◆ **Exercise objective**
Gather every line in the records below that contains the word "JacksonDA".

◆ **Entries provided**
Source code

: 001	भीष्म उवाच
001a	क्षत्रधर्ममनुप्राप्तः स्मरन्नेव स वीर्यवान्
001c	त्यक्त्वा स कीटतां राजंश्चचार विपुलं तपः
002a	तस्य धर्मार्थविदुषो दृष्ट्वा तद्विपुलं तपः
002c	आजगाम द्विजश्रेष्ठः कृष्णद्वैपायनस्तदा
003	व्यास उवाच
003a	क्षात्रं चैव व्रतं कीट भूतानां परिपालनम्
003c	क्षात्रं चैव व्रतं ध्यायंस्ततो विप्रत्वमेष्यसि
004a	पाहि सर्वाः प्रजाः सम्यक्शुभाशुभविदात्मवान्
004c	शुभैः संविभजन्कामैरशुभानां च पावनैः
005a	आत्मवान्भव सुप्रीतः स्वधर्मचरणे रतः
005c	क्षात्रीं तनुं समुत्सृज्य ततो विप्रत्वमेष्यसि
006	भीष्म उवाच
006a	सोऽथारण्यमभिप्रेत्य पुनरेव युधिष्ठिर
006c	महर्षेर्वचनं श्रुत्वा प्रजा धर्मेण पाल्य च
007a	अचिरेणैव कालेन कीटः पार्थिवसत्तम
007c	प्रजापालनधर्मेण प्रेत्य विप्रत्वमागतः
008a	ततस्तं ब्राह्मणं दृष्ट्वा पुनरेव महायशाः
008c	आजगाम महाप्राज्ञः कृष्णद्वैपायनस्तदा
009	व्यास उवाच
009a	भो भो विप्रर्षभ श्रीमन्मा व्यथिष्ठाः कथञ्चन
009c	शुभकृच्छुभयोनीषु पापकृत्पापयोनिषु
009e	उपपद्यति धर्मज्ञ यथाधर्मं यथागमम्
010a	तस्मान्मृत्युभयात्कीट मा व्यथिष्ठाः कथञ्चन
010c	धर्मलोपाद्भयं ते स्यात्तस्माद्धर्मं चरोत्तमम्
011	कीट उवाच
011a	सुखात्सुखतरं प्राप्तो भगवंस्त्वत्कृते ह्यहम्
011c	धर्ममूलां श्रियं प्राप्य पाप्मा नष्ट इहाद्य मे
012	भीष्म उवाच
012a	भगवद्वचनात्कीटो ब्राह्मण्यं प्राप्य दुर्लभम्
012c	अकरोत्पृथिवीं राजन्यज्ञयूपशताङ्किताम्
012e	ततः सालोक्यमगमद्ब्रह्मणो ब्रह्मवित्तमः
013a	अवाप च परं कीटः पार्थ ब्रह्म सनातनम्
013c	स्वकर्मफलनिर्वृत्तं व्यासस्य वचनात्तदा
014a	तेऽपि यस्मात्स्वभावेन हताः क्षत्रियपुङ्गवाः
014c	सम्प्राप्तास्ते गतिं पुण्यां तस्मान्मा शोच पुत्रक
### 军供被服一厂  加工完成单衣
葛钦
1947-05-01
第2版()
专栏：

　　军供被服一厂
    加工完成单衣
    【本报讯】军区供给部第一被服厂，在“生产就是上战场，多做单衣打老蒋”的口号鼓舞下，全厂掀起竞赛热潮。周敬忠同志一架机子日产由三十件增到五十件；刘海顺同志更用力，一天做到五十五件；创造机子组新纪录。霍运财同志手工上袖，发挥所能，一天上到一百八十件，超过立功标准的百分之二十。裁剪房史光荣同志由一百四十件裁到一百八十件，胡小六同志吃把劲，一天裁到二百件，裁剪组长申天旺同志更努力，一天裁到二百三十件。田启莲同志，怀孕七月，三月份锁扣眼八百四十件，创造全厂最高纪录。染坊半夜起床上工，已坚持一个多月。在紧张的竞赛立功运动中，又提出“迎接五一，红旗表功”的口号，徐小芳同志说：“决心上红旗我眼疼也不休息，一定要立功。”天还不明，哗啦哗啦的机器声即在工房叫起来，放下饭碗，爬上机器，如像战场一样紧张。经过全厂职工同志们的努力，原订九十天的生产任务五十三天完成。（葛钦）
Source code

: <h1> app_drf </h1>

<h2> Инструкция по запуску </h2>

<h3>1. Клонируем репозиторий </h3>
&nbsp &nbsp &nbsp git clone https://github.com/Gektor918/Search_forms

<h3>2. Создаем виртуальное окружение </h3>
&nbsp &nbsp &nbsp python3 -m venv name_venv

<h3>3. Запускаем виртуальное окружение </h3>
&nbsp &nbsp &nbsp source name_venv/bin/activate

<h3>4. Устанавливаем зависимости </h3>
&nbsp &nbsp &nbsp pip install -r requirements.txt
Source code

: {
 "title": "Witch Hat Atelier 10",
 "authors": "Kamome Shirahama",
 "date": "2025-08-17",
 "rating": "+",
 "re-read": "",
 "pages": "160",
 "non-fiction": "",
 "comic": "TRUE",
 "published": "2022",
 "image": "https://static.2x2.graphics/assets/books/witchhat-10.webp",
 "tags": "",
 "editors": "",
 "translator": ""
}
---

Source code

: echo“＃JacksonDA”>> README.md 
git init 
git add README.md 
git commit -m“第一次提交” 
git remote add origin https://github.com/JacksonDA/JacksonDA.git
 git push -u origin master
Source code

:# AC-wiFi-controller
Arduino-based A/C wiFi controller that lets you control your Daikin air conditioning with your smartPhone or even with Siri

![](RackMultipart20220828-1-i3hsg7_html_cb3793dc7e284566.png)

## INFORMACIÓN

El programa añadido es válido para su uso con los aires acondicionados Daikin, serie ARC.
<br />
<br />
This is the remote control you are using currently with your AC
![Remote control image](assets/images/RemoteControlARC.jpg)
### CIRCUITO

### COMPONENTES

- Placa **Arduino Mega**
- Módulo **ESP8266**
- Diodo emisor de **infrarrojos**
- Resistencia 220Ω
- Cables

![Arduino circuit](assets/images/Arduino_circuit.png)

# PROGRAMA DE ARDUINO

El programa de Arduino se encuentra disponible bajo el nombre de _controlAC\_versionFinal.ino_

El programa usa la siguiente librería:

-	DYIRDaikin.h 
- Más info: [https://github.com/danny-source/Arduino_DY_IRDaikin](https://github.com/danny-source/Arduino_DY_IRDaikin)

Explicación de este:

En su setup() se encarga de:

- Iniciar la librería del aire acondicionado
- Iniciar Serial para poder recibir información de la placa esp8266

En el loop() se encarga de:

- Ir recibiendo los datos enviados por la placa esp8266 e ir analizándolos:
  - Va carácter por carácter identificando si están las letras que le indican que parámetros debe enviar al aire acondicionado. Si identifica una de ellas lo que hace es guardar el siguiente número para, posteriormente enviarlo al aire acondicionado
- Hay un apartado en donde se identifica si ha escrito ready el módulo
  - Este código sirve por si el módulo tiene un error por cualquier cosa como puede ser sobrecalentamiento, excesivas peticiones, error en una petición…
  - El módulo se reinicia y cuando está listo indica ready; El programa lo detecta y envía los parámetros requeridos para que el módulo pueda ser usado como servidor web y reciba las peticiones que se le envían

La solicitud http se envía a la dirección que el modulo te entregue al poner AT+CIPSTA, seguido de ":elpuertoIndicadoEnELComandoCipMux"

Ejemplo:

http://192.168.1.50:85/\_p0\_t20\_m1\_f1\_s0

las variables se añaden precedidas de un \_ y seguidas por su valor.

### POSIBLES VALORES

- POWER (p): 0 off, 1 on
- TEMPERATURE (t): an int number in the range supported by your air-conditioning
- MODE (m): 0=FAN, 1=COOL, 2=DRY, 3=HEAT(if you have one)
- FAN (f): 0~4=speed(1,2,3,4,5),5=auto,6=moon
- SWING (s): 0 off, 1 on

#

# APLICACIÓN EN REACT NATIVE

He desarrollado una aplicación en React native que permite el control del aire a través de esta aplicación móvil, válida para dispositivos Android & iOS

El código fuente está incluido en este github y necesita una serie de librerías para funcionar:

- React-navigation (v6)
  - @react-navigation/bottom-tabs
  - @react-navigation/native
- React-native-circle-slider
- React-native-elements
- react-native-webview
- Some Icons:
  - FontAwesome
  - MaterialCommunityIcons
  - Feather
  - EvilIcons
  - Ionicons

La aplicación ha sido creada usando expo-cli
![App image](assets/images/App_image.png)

◆ **Answer box**
: echo“＃JacksonDA”>> README.md 
git remote add origin https://github.com/JacksonDA/JacksonDA.git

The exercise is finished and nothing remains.